Jack Ma (馬雲) has become the richest person in Asia.
The 50-year-old founder of Alibaba Group Holding Ltd (阿里巴巴), China’s biggest e-commerce company, passed Li Ka-shing (李嘉誠), the Hong Kong property and ports tycoon who has held the top spot in the region since April 5, 2012, according to the Bloomberg Billionaires Index.
“I am nothing but happy when young people from China do well,” Li’s spokeswoman in Hong Kong quoted the 86-year-old as saying.
Ma has added US$25 billion to his fortune this year, riding on a 54 percent surge in the company’s shares since its September initial public offering.
He has a US$28.6 billion fortune, according to the Bloomberg ranking. Li has a net worth of US$28.3 billion.
“The billionaires in China are growing their wealth faster because China’s economy is still developing, with plenty of room for growth,” Yuanta Research analyst Francis Ying said. “Hong Kong is already a mature market.”

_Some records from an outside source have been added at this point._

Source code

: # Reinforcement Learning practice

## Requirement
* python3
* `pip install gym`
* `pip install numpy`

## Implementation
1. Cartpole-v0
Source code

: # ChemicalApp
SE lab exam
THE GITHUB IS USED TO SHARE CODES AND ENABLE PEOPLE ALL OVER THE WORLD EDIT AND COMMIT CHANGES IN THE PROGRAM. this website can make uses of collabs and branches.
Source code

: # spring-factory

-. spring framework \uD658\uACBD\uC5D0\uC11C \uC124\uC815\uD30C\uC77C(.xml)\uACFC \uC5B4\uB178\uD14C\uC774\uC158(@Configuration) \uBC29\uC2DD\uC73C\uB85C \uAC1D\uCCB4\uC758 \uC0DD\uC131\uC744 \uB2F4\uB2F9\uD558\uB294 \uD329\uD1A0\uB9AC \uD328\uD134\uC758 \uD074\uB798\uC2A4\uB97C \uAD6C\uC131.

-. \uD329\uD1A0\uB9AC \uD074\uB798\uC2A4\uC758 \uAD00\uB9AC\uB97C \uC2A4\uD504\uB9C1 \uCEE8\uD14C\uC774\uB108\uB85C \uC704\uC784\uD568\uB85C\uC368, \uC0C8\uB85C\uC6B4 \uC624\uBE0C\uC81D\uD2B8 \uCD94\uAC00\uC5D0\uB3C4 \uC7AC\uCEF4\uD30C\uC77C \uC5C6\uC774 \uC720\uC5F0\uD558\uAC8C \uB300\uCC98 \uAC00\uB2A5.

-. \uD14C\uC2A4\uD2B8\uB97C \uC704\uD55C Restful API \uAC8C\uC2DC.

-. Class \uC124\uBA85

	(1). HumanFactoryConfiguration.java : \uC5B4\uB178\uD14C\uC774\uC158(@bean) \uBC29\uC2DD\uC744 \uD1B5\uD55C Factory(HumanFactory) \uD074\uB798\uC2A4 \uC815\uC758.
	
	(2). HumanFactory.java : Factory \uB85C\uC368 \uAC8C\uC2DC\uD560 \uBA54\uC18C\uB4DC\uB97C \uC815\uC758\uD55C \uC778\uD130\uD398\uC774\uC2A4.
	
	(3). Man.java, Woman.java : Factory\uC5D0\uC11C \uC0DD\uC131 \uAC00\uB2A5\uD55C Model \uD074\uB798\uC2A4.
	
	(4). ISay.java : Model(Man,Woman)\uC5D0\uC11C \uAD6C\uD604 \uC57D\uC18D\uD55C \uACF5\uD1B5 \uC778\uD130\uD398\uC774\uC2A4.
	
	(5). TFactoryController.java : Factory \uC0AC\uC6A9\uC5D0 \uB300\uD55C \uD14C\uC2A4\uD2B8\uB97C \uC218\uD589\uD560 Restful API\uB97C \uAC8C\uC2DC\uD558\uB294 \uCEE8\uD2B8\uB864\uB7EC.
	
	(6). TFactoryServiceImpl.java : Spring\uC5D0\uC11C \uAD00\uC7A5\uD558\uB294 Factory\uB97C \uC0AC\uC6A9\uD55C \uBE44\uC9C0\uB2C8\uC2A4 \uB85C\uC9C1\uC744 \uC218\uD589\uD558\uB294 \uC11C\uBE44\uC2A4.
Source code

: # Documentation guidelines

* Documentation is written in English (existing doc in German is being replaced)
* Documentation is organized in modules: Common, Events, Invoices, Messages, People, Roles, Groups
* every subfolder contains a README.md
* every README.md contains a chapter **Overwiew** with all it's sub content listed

Alibaba’s US$259 billion market capitalization makes it larger than Amazon.com Inc and EBay Inc combined, and more valuable than all but eight companies in the Standard & Poor’s 500 Index.
More than half of Ma’s wealth comes from his 6.3 percent stake in Alibaba, valued at US$16.3 billion. He also controls almost half of the closely held finance unit and owner of Alipay (支付寶), a service similar to PayPal.
Ma’s interest in Alipay, an online-payment company, is expected to dilute in the next three to five years with new investors or stock distributions to employees. Ma will not realize any economic benefit from the dilution, Alibaba has said.
The fortune of Li, who controls Cheung Kong Holdings Ltd (長江實業), one of the world’s three biggest property developers, has fallen US$1.9 billion this year, according to the Bloomberg ranking.
While shares of the real-estate company gained this year, some of his other investments, including Husky Energy Inc, have dropped.
Li’s investments include real estate, ports and telecommunications. He is nicknamed “Superman” by the Hong Kong media for his investing prowess. He forecast in 2007 that China’s stock-market bubble would burst and predicted in 2009 the rally in Hong Kong property prices that would follow.